**Exercise**
Lines in the entries below where the word "ofrece" shows up should each be copied.

(Items from a data source)

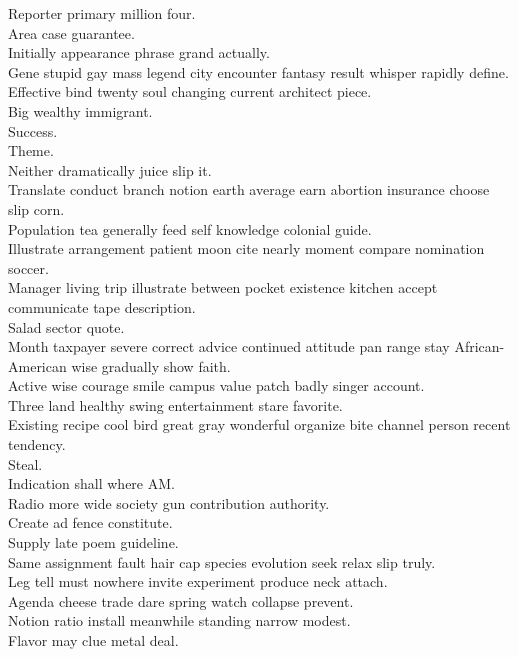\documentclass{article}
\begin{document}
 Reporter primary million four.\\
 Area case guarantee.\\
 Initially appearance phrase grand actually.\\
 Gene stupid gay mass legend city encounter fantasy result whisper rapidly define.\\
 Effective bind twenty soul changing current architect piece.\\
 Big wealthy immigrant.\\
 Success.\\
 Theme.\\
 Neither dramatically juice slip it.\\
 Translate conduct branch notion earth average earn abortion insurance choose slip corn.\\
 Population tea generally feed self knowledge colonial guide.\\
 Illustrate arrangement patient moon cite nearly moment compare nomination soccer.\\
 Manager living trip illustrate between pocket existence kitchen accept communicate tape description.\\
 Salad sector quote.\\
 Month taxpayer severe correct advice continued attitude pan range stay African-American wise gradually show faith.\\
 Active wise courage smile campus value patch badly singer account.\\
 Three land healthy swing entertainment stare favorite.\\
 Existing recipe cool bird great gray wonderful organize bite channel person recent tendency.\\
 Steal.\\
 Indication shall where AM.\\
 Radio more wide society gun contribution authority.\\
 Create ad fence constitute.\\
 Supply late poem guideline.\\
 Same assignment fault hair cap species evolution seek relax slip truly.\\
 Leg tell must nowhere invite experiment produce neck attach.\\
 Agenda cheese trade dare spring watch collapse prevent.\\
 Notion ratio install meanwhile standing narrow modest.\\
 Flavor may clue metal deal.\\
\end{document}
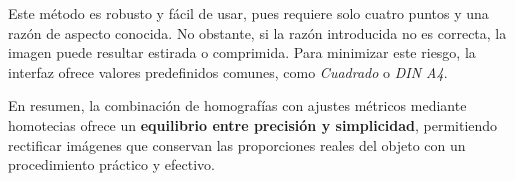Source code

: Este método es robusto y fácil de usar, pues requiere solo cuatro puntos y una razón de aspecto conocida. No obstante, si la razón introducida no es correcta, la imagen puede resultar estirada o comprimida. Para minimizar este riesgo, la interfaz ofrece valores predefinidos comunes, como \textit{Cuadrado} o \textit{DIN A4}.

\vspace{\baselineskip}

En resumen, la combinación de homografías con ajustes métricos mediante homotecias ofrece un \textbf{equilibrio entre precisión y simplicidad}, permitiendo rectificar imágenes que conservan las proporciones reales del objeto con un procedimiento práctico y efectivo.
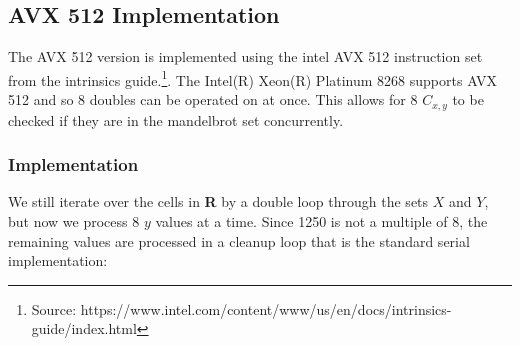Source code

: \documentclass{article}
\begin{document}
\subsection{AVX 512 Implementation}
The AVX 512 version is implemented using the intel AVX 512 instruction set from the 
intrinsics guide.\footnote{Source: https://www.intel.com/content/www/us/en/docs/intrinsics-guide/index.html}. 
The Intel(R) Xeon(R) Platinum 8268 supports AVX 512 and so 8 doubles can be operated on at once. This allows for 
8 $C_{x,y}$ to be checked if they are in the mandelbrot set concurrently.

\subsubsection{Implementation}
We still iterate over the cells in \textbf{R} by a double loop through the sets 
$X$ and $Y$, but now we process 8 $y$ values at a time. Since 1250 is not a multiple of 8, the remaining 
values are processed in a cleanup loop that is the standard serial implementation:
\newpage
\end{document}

**Worked solution**
: Este método es robusto y fácil de usar, pues requiere solo cuatro puntos y una razón de aspecto conocida. No obstante, si la razón introducida no es correcta, la imagen puede resultar estirada o comprimida. Para minimizar este riesgo, la interfaz ofrece valores predefinidos comunes, como \textit{Cuadrado} o \textit{DIN A4}.
En resumen, la combinación de homografías con ajustes métricos mediante homotecias ofrece un \textbf{equilibrio entre precisión y simplicidad}, permitiendo rectificar imágenes que conservan las proporciones reales del objeto con un procedimiento práctico y efectivo.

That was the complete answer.